Throughput is a measure of a number of work
items per a particular time unit. In the context of application logic,
throughput is how much processing can be done in a given amount of time. An
example of throughput in this context would be the number of transactions that
can be processed per second.
3.Bandwidth
Bandwidth
is the maximum possible throughput for a particular logical or physical
communication path. Like throughput, it is typically measured in terms of a bit
rate, or the maximum number of bits that could be transferred in a given unit
of time.
4.Processing time
Processing
time is the length of time that it takes for a software system to process a
particular request, without including any time where messages are traveling
across the network (latency).
Factors
affecting processing time are, how the application code is written, the
external software that works in conjunction with the application, and the
characteristics of the hardware that is performing the processing.
5.Response time
Response
time is the total amount of time between the user making a particular request
and the user receiving a response to that request. For a given request,
response time is a combination of both the network latency and the processing
time.
6.Workload
Workload
represents the amount of computational processing a machine has been given to
do at a particular time. A workload uses up processor capacity, leaving less of
it available for other tasks. Some common types of workload that may be
evaluated are CPU, memory, I/O, and database workloads.
7. Utilization
Utilization
is the percentage of time that a resource is used when compared with the total
time that the resource is available for use. For example, if a CPU is busy
processing transactions for 45 seconds out of a one-minute timespan, the
utilization for that interval is 75%. Resources such as CPU, memory, and disk
should be measured for utilization in order to obtain a complete picture of an
application's performance. As utilization approaches the maximum throughput,
response times will rise.
Systematic approach to
Performance Improvements:
An
iterative process that consists of the following steps can be used for
performance improvement:
- ·
Profiling
the application
- ·
Analyzing
the results
- ·
Implementing
changes
- ·
Monitoring
changes
Content Delivery Network
Content delivery network (CDN)
Problem: On average, 80% of
a website consist of static resources therefore accessing this static content
from its origin server is time consuming and makes the website slower. This
problem aggravates if the visitors of the website are from different geographic
locations.
Solution:
A CDN is
essentially a group of servers that are strategically placed across the globe
with the purpose of accelerating the delivery of your static web content.
CDN
servers cache static content like images, videos, CSS, JavaScript files, etc.

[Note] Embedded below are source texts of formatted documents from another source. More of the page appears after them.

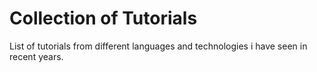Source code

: # Collection of Tutorials

List of tutorials from different languages and technologies i have seen in recent years.
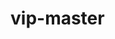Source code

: <!--
 * @Author: Himawari 867415074@qq.com
 * @Date: 2022-06-24 19:21:14
 * @LastEditors: Himawari 867415074@qq.com
 * @LastEditTime: 2022-06-26 01:17:18
 * @FilePath: \undefinedc:\Users\Himawari\Desktop\web-master\README.MD
 * @Description:
 *
 * Copyright (c) 2022 by Himawari 867415074@qq.com, All Rights Reserved.
-->

# vip-master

It enables the caching of HTML pages that are based on request path, query
strings, cookies, and request headers.
CDN users also benefit from
the ability to easily scale up and down much more easily due to traffic spikes.
How it works?
when
a user visits a website, a CDN server closest to the user will deliver static
content. Intuitively, the further users are from CDN servers, the slower the
website loads. For example, if CDN servers are in San Francisco, users in Los
Angeles will get content faster than users in Europe
How CDN improves load time?
CDN workflow:
1.
User
A tries to get image.png by using an image URL. The URL’s domain is provided by
the CDN provider. The following two image URLs are samples used to demonstrate
what image URLs look like on Amazon and Akamai CDNs:
• https://mysite.cloudfront.net/logo.jpg
•
https://mysite.akamai.com/image-manager/img/logo.jpg
2.
If the CDN server does not have image.png in the cache, the CDN server requests
the file from the origin, which can be a web server or online storage like
Amazon S3.
3.
The origin returns image.png to the CDN server, which includes optional HTTP
header Time-to-Live (TTL) which describes how long the image is cached.
4.
The CDN caches the image and returns it to User A. The image remains cached in
the CDN until the TTL expires.
5.
User B sends a request to get the same image.
6. The image is returned from the cache as long as the TTL has not expired.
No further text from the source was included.